“It is very difficult being a producer to have high and consistent yields with this kind of weather whiplash of extremes. It’s extremely difficult to prepare for a precipitation pattern that features long periods of near zero rainfall and short periods of extreme precipitation.” Victor Murphy of the National Weather Service
Drought in the high plains down to the plains of southern Texas has been in the news in agricultural and scientific circles for years. Due to climate change, drought-prone regions in the high plains have even shifted to the east of the 100th meridian, where the climate is more humid and rainier.
Low rainfall conditions cause droughts and an "above average persistence of high pressure over the drought area." Drought can happen anywhere, and it unfolds slowly and periodically (though flash drought is a worrisome increasing threat to agriculture in the high plains of North America.)
The drought in parts of Texas is historic and has threatened the state’s food supply and the world. There is a worrisome though predicted development that crop failures cover a broader area across the earth and that climate impact has raised alarm bells within the Texas Department of Agriculture. They released a report linking climate change with "food insecurity and identified it as a potential threat to the state's food supply."
The Texas Tribune writes:
The food access study, coordinated by the TDA and the University of Texas Rio Grande Valley, notes that “climate instability” is strongly associated with soil loss, water quality, droughts, fires, floods and other environmental disasters.

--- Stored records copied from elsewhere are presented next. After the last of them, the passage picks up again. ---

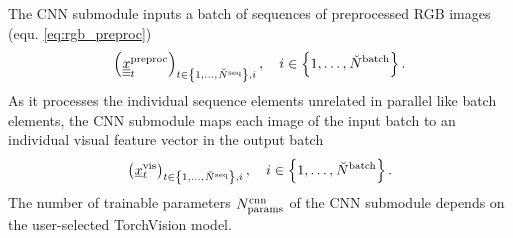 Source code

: The CNN submodule inputs
a batch of sequences of preprocessed RGB images 
(equ. \ref{eq:rgb_preproc}) 
\begin{equation}
    \left({}_{}^{} {\underline{\underline{\underline x}}}^{\text{preproc}}_{t}\right)_{t \in \left\{ 1, \dots, {}_{}^{} \breve{N}^{\text{seq}}_{} \right\}, i}
    ,\quad 
    i \in \left\{ 1, \dots, {}_{}^{} \breve{N}^{\text{batch}}_{} \right\}.
\end{equation}
As it processes the individual sequence elements 
unrelated in parallel like batch elements,
the CNN submodule maps each image of the input batch 
to an individual visual feature vector in the output batch
\begin{equation} \label{eq:cnn_output}
    \left({}_{}^{} {\underline x}^{\text{vis}}_{t}\right)_{t \in \left\{ 1, \dots, {}_{}^{} \breve{N}^{\text{seq}}_{} \right\}, i}
    ,\quad 
    i \in \left\{ 1, \dots, {}_{}^{} \breve{N}^{\text{batch}}_{} \right\}.
\end{equation}
The number of trainable parameters ${}_{}^{} {N}^{\text{cnn}}_{\text{params}}$ of the CNN submodule 
depends on the user-selected TorchVision model.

2022 was one of the driest years on record for Texas, and about 49% of the state was still in drought conditions at the end of December. The drought resulted in failed crops, low yields for farmers and diminished grazing, which forced ranchers to cull their cattle and led to the highest amount of livestock sold — nearly 2.7 million — in more than a decade.
“From the agricultural perspective, concerns were expressed regarding droughts, drying up of [artesian] wells, water use restrictions, fire threats and dangerous conditions for farm workers,” the report says.
Extended dry periods devastated Texas’ agricultural production, said Victor Murphy, a climate service program manager with the National Weather Service.
“We’re seeing longer periods without any precipitation, then when it does come, it’s in shorter, more intense bursts,” he said.
The article notes that 2022 rainfall in the state was comparable to 2021. With one difference, all the rain in Texas fell at once toward the end of the growing season, with over 13 inches in some areas. The 2022 rainfall distribution event was penned as a once in a 1000-year rain event, and crops that did survive the drought were flattened by heavy precipitation.
The report was sent to the GQP-dominated Texas Legislature, warning that besides the damage to the state’s food producers, the message “also points to other factors that are making it harder for Texans to access and afford food, such as wages falling behind rising costs of living and lack of access to food in rural areas.” What Texas does with the report is a question, but the majority of suggestions were, to begin with, assistance for those that are hungry while raising the minimum wage. Those suggestions are libtard ideas, and Abbot, Cruz, and Corner Cornhole Corbyn have no empathy for human suffering. The MAGA mantra of letting the poor and lower middle class pull themselves up by their bootstraps will be a policy until Texas turns blue.
Republican governance reminds me of disaster movies where scientists and experts are always ignored. Until the crisis becomes evident, intelligent people are asked to solve the looming apocalypse. They always do - in the movies.
The 100th Meridian, Where the Great Plains Begin, May Be Shifting.
“Powell talked eloquently about the 100th meridian, and this concept of a boundary line has stayed with us down to the current day,” said Richard Seager, a climate scientist at Columbia University’s Lamont-Doherty Earth Observatory and lead author of both papers. “We wanted to ask whether there really is such a divide, and whether it’s influenced human settlement.” He calls the studies an example of “psychogeography”—the examination of how environment affects human decisions. They appear in the current edition of the journal Earth Interactions.
While the climate divide is not a literal line, it is about the closest thing around–arid on one side, relatively wet on the other. Powell noted correctly that the western plains are dry in part because they lie in the rain shadow of the Rocky Mountains, which rake off almost all the moisture blowing in from the Pacific Ocean. Seager’s team identifies two other factors. In winter, Atlantic storms bring plenty of moisture into the eastern plains and Southeast, but the storms don’t make it far enough to moisten the western plains. In summer, moisture from the Gulf of Mexico moves northward, but that also curves eastward, again providing the East with rain, while the West gets cheated. Seager says there is only one other such major straight-line climate divide on the global map: the one separating the Sahara Desert from the rest of Africa, also due to cutoffs of prevailing oceanic winds.